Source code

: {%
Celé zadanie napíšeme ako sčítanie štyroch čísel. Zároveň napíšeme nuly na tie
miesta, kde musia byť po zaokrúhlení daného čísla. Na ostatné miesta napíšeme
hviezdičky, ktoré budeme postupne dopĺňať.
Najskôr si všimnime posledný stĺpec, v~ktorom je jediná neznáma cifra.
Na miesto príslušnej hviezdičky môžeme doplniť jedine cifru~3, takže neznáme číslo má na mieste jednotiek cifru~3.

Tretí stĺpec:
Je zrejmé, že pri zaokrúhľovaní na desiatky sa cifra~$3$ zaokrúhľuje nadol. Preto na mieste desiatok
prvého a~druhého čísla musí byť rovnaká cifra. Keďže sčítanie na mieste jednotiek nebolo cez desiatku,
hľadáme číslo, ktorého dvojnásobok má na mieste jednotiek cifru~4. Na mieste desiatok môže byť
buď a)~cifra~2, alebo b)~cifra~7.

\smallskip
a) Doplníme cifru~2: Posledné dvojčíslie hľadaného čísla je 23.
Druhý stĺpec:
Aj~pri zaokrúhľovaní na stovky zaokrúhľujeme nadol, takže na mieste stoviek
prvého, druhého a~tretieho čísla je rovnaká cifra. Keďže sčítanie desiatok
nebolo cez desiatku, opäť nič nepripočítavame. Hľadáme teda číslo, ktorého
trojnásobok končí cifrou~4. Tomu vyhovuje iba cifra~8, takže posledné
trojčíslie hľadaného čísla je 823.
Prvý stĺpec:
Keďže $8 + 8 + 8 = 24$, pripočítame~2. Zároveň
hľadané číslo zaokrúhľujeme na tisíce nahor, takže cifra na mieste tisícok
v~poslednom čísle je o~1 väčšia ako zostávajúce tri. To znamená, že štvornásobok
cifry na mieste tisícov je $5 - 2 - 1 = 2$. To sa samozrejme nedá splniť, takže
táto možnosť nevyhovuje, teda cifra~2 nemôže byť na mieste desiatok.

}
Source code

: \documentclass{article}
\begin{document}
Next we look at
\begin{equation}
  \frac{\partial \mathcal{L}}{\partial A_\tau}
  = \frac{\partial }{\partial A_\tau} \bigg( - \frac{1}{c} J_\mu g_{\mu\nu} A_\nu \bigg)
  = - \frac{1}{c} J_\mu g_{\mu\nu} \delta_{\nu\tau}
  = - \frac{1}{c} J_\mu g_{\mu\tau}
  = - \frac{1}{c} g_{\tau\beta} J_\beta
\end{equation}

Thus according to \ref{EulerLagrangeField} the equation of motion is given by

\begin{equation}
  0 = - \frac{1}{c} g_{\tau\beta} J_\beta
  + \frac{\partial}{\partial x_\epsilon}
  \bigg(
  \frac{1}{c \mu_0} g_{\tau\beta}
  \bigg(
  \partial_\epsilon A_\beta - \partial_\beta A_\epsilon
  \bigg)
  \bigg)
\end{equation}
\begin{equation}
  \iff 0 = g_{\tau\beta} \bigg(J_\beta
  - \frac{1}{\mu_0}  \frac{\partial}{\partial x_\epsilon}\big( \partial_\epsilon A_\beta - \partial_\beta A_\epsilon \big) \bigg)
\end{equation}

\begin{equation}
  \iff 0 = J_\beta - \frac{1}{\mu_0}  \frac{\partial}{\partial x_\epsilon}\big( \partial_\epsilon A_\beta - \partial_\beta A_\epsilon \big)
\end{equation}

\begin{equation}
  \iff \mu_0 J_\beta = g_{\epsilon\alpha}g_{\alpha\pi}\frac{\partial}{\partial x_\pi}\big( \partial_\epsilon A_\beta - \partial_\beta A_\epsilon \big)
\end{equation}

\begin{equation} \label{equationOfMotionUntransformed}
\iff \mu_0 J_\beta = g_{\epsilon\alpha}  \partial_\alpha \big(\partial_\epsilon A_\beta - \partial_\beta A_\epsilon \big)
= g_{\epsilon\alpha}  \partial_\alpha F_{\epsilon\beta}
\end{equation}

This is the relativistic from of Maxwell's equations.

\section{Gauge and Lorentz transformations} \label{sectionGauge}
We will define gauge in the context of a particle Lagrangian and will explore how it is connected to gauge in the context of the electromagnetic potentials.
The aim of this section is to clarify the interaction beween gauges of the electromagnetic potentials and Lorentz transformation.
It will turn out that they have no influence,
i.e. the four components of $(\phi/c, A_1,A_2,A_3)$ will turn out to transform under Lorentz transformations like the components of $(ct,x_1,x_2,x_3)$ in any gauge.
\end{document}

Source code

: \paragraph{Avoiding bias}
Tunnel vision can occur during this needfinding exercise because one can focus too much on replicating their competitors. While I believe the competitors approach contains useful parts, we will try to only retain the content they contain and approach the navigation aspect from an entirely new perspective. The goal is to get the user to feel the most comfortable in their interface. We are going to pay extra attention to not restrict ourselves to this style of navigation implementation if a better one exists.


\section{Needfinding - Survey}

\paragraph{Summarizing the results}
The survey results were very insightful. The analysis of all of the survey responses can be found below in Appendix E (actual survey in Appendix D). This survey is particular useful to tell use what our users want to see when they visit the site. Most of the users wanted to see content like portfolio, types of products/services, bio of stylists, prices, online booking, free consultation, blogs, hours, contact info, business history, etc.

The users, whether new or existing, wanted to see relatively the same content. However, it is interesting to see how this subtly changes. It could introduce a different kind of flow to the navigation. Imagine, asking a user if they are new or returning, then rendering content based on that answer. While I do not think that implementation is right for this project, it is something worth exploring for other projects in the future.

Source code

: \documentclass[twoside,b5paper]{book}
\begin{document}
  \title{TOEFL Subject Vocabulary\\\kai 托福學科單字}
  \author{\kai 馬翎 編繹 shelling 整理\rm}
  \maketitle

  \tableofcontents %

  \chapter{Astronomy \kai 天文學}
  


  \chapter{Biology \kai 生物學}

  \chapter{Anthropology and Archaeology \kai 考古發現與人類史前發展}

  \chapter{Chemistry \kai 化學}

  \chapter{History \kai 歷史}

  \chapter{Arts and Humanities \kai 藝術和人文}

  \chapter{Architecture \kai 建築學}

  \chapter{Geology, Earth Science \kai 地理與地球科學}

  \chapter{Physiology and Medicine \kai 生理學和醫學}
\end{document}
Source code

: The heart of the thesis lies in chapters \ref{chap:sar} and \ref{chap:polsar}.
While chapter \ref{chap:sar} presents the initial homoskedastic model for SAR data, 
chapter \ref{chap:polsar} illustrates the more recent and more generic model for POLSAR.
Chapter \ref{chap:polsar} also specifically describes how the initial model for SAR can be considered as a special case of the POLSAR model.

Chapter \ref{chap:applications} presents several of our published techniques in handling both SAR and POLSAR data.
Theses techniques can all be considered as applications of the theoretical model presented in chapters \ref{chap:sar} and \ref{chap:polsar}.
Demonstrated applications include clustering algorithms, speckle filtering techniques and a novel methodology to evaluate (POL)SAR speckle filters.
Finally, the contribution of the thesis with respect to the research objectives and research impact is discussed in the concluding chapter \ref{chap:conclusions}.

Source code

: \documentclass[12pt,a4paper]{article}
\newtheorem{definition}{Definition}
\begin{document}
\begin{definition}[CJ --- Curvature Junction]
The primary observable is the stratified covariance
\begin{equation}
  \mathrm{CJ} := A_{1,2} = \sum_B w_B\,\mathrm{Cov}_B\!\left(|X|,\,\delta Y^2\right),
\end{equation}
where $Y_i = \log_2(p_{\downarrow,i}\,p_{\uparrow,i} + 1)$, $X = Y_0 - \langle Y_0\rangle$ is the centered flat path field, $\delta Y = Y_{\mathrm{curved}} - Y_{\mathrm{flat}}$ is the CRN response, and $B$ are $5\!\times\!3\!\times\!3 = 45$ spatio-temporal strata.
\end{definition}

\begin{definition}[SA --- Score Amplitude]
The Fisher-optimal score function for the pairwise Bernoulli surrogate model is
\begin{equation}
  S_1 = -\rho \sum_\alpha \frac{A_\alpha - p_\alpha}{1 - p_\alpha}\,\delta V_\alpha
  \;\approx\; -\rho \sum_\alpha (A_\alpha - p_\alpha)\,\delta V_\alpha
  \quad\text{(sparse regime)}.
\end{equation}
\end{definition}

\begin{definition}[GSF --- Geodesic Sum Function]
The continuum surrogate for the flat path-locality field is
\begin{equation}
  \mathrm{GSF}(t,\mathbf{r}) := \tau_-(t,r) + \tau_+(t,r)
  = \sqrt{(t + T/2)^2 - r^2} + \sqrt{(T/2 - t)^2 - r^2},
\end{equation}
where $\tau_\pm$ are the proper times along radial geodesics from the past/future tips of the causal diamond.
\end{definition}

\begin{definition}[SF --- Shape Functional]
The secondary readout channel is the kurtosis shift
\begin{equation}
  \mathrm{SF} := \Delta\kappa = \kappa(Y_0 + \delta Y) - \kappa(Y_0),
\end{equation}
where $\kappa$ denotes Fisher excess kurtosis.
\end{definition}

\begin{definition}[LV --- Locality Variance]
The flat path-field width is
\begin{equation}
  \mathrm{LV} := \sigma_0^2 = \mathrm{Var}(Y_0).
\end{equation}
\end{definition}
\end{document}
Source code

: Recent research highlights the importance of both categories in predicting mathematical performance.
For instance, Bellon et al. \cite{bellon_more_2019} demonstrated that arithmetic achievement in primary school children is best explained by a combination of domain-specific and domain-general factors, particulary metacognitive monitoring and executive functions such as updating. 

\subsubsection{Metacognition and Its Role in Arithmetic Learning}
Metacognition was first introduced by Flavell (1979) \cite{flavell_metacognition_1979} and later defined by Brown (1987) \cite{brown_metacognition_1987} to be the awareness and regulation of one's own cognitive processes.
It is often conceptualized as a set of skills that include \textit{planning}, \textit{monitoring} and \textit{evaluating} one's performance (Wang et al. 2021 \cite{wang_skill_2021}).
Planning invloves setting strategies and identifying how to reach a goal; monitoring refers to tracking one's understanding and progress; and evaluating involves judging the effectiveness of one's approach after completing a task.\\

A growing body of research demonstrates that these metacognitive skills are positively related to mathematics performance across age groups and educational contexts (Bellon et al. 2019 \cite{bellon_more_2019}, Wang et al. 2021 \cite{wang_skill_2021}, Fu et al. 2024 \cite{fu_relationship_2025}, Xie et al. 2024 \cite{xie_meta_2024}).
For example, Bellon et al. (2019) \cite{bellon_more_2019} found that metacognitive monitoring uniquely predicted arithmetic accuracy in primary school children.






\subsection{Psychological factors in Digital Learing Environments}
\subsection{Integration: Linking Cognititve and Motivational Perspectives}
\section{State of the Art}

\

━━━

Exercise goal: Filter the data, keeping only the lines that contain "sčítanie".

Result of the exercise:
Celé zadanie napíšeme ako sčítanie štyroch čísel. Zároveň napíšeme nuly na tie
prvého a~druhého čísla musí byť rovnaká cifra. Keďže sčítanie na mieste jednotiek nebolo cez desiatku,
prvého, druhého a~tretieho čísla je rovnaká cifra. Keďže sčítanie desiatok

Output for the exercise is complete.